* **Activity**
If a line in the entries contains the string "接口的代码", include that line in your answer.

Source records
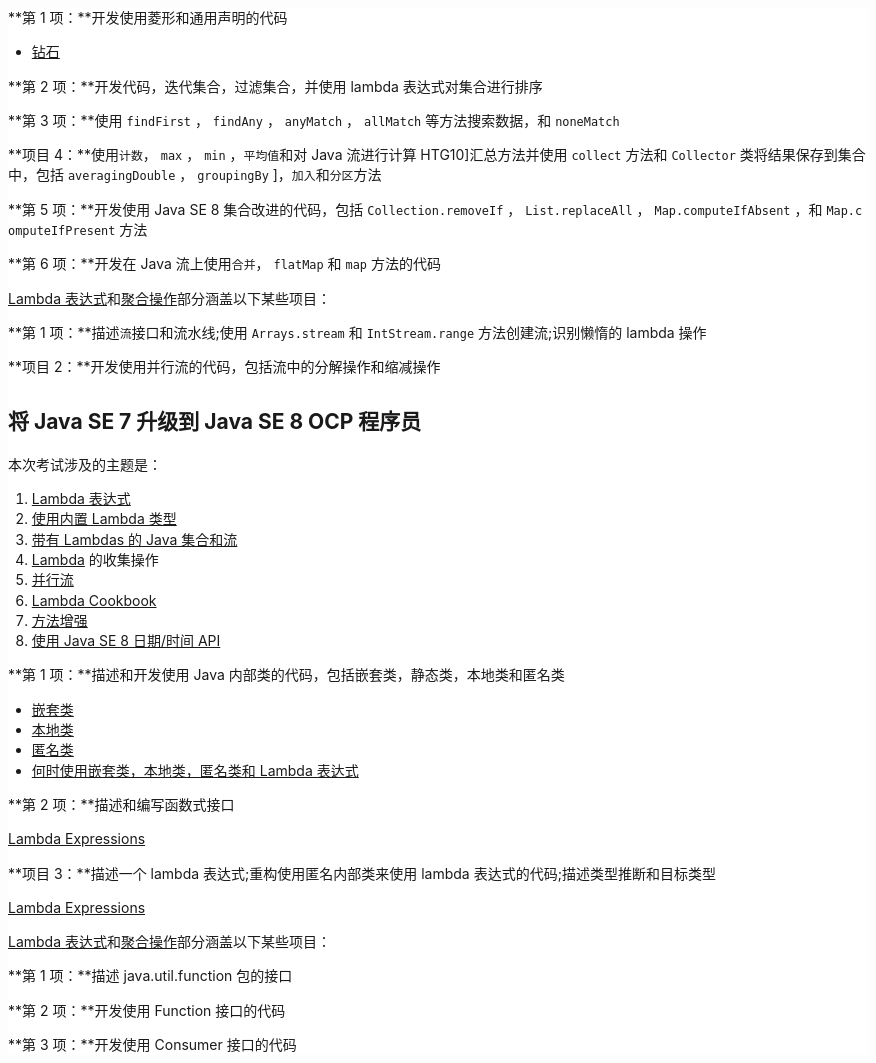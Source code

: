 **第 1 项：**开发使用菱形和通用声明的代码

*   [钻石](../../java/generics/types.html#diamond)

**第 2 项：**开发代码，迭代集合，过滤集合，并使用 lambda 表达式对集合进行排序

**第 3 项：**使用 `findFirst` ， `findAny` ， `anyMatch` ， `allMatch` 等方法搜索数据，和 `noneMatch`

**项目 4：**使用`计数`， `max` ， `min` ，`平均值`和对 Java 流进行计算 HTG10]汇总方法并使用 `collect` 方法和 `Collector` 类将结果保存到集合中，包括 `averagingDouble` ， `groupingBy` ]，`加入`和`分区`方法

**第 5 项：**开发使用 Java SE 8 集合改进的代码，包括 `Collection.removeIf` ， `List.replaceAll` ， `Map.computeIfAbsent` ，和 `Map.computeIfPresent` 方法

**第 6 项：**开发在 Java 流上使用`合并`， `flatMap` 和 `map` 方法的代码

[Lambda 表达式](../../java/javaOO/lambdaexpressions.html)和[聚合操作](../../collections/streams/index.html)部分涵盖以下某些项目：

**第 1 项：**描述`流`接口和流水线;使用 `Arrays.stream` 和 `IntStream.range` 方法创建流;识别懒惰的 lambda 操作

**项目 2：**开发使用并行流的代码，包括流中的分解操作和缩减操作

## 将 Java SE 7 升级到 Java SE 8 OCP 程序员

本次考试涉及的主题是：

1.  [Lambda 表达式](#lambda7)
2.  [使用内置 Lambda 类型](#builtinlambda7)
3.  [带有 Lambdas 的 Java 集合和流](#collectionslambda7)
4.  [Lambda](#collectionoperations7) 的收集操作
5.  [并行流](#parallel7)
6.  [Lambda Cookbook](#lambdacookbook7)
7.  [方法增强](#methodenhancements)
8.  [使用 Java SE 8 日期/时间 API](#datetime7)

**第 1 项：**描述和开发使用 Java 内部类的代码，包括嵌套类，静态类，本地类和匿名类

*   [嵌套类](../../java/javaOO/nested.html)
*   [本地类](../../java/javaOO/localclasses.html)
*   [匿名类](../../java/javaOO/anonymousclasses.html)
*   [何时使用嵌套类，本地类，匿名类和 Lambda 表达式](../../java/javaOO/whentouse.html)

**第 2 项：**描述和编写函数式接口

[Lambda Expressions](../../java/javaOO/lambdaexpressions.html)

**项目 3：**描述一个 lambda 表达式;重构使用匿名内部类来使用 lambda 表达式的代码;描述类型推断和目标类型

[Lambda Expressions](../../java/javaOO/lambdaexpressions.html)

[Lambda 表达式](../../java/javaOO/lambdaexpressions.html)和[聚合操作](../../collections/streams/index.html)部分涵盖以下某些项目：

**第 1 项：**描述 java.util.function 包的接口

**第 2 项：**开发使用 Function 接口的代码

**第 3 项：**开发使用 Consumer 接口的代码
* * *
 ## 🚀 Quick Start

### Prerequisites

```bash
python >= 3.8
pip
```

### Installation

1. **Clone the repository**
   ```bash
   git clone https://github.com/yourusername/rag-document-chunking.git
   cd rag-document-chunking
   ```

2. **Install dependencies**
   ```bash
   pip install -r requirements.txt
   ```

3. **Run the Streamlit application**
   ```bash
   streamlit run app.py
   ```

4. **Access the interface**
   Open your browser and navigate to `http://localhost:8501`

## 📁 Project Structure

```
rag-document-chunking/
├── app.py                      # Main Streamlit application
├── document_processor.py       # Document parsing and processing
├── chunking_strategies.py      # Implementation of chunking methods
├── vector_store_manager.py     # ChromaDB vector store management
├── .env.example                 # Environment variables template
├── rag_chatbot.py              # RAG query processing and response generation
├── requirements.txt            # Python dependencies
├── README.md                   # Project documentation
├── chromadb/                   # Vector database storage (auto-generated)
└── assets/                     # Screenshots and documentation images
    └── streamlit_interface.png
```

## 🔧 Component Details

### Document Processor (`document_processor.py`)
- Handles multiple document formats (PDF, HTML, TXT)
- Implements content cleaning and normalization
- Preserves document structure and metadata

* **Solved problem**
**第 2 项：**开发使用 Function 接口的代码
**第 3 项：**开发使用 Consumer 接口的代码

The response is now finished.